[Stored data entries]
══════════════════════════════

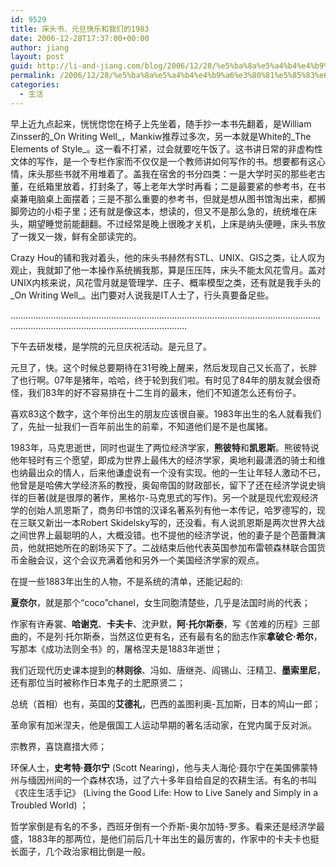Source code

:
 ```yaml
---
id: 9529
title: 床头书、元旦快乐和我们的1983
date: 2006-12-28T17:37:00+00:00
author: jiang
layout: post
guid: http://li-and-jiang.com/blog/2006/12/28/%e5%ba%8a%e5%a4%b4%e4%b9%a6%e3%80%81%e5%85%83%e6%97%a6%e5%bf%ab%e4%b9%90%e5%92%8c%e6%88%91%e4%bb%ac%e7%9a%841983/
permalink: /2006/12/28/%e5%ba%8a%e5%a4%b4%e4%b9%a6%e3%80%81%e5%85%83%e6%97%a6%e5%bf%ab%e4%b9%90%e5%92%8c%e6%88%91%e4%bb%ac%e7%9a%841983/
categories:
  - 生活
---
```

早上近九点起来，恍恍惚惚在椅子上先坐着，随手抄一本书先翻着，是William Zinsser的_On Writing Well_，Mankiw推荐过多次，另一本就是White的_The Elements of Style_。这一看不打紧，过会就要吃午饭了。这书讲日常的非虚构性文体的写作，是一个专栏作家而不仅仅是一个教师讲如何写作的书。想要都有这心情，床头那些书就不用堆着了。盖我在宿舍的书分四类：一是大学时买的那些老古董，在纸箱里放着，打封条了，等上老年大学时再看；二是最要紧的参考书，在书桌兼电脑桌上面摆着；三是不那么重要的参考书，但就是想从图书馆淘出来，都搁脚旁边的小柜子里；还有就是像这本，想读的，但又不是那么急的，统统堆在床头，期望睡觉前能翻翻。不过经常是晚上很晚才关机，上床是纳头便睡，床头书放了一拨又一拨，鲜有全部读完的。 

Crazy Hou的铺和我对着头，他的床头书赫然有STL、UNIX、GIS之类，让人叹为观止，我就卸了他一本操作系统搁我那，算是压压阵，床头不能太风花雪月。盖对UNIX内核来说，风花雪月就是管理学、庄子、概率模型之类，还有就是我手头的_On Writing Well_。出门要对人说我是IT人士了，行头真要备足些。 

&#8230;&#8230;&#8230;&#8230;&#8230;&#8230;&#8230;&#8230;&#8230;&#8230;&#8230;&#8230;&#8230;&#8230;&#8230;&#8230;&#8230;&#8230;&#8230;&#8230;&#8230;&#8230;&#8230;&#8230;&#8230;&#8230;&#8230;&#8230;&#8230;&#8230;&#8230;&#8230;&#8230;&#8230;&#8230;&#8230;&#8230;&#8230;&#8230;&#8230;&#8230;&#8230;&#8230;&#8230;&#8230;&#8230;&#8230;&#8230;&#8230;&#8230;&#8230;&#8230;&#8230;&#8230;&#8230;&#8230;&#8230;&#8230;&#8230;&#8230;&#8230;&#8230;&#8230;&#8230;. 

下午去研发楼，是学院的元旦庆祝活动。是元旦了。 

元旦了，快。这个时候总要期待在31号晚上醒来，然后发现自己又长高了，长胖了也行啊。07年是猪年，哈哈，终于轮到我们啦。有时见了84年的朋友就会很奇怪，我们83年的好不容易排在十二生肖的最末，他们不知道怎么还有份子。 

喜欢83这个数字，这个年份出生的朋友应该很自豪。1983年出生的名人就看我们了，先扯一扯我们一百年前出生的前辈，不知道他们是不是也属猪。 

1983年，马克思逝世，同时也诞生了两位经济学家，**熊彼特**和**凯恩斯**。熊彼特说他年轻时有三个愿望，即成为世界上最伟大的经济学家，奥地利最潇洒的骑士和维也纳最出众的情人，后来他谦虚说有一个没有实现。他的一生让年轻人激动不已，他曾是是哈佛大学经济系的教授，奥匈帝国的财政部长，留下了还在经济学说史徜徉的巨著(就是很厚的著作，黑格尔-马克思式的写作)。另一个就是现代宏观经济学的创始人凯恩斯了，商务印书馆的汉译名著系列有他一本传记，哈罗德写的，现在三联又新出一本Robert Skidelsky写的，还没看。有人说凯恩斯是两次世界大战之间世界上最聪明的人，大概没错。也不提他的经济学说，他的妻子是个芭蕾舞演员，他就把她所在的剧场买下了。二战结束后他代表英国参加布雷顿森林联合国货币金融会议，这个会议充满着他和另外一个美国经济学家的观点。 

在提一些1883年出生的人物，不是系统的清单，还能记起的: 

**夏奈尔**，就是那个“coco”chanel，女生同胞清楚些，几乎是法国时尚的代表； 

作家有许寿裳、**哈谢克**、**卡夫卡**、沈尹默，**阿·托尔斯泰**，写《苦难的历程》三部曲的，不是列·托尔斯泰，当然这位更有名，还有最有名的励志作家**拿破仑·希尔**，写那本《成功法则全书》的，屠格涅夫是1883年逝世； 

我们近现代历史课本提到的**林则徐**、冯如、唐继尧、阎锡山、汪精卫、**墨索里尼**，还有那位当时被称作日本鬼子的土肥原贤二； 

总统（首相）也有，英国的**艾德礼**，巴西的盖图利奥-瓦加斯，日本的鸠山一郎； 

革命家有加米涅夫，他是俄国工人运动早期的著名活动家，在党内属于反对派。 

宗教界，喜饶嘉措大师； 

环保人士，**史考特·聂尔宁** (Scott Nearing)，他与夫人海伦·聂尔宁在美国佛蒙特州与缅因州间的一个森林农场，过了六十多年自给自足的农耕生活。有名的书叫《农庄生活手记》 (Living the Good Life: How to Live Sanely and Simply in a Troubled World) ； 

哲学家倒是有名的不多，西班牙倒有一个乔斯-奥尔加特-罗多。看来还是经济学最盛，1883年的那两位，是他们前后几十年出生的最厉害的，作家中的卡夫卡也挺长面子，几个政治家相比倒是一般。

══════════════════════════════

What is needed >>
The answer must consist of every line from the entries that holds the string "Writing".

Written answer >>
早上近九点起来，恍恍惚惚在椅子上先坐着，随手抄一本书先翻着，是William Zinsser的_On Writing Well_，Mankiw推荐过多次，另一本就是White的_The Elements of Style_。这一看不打紧，过会就要吃午饭了。这书讲日常的非虚构性文体的写作，是一个专栏作家而不仅仅是一个教师讲如何写作的书。想要都有这心情，床头那些书就不用堆着了。盖我在宿舍的书分四类：一是大学时买的那些老古董，在纸箱里放着，打封条了，等上老年大学时再看；二是最要紧的参考书，在书桌兼电脑桌上面摆着；三是不那么重要的参考书，但就是想从图书馆淘出来，都搁脚旁边的小柜子里；还有就是像这本，想读的，但又不是那么急的，统统堆在床头，期望睡觉前能翻翻。不过经常是晚上很晚才关机，上床是纳头便睡，床头书放了一拨又一拨，鲜有全部读完的。 
Crazy Hou的铺和我对着头，他的床头书赫然有STL、UNIX、GIS之类，让人叹为观止，我就卸了他一本操作系统搁我那，算是压压阵，床头不能太风花雪月。盖对UNIX内核来说，风花雪月就是管理学、庄子、概率模型之类，还有就是我手头的_On Writing Well_。出门要对人说我是IT人士了，行头真要备足些。 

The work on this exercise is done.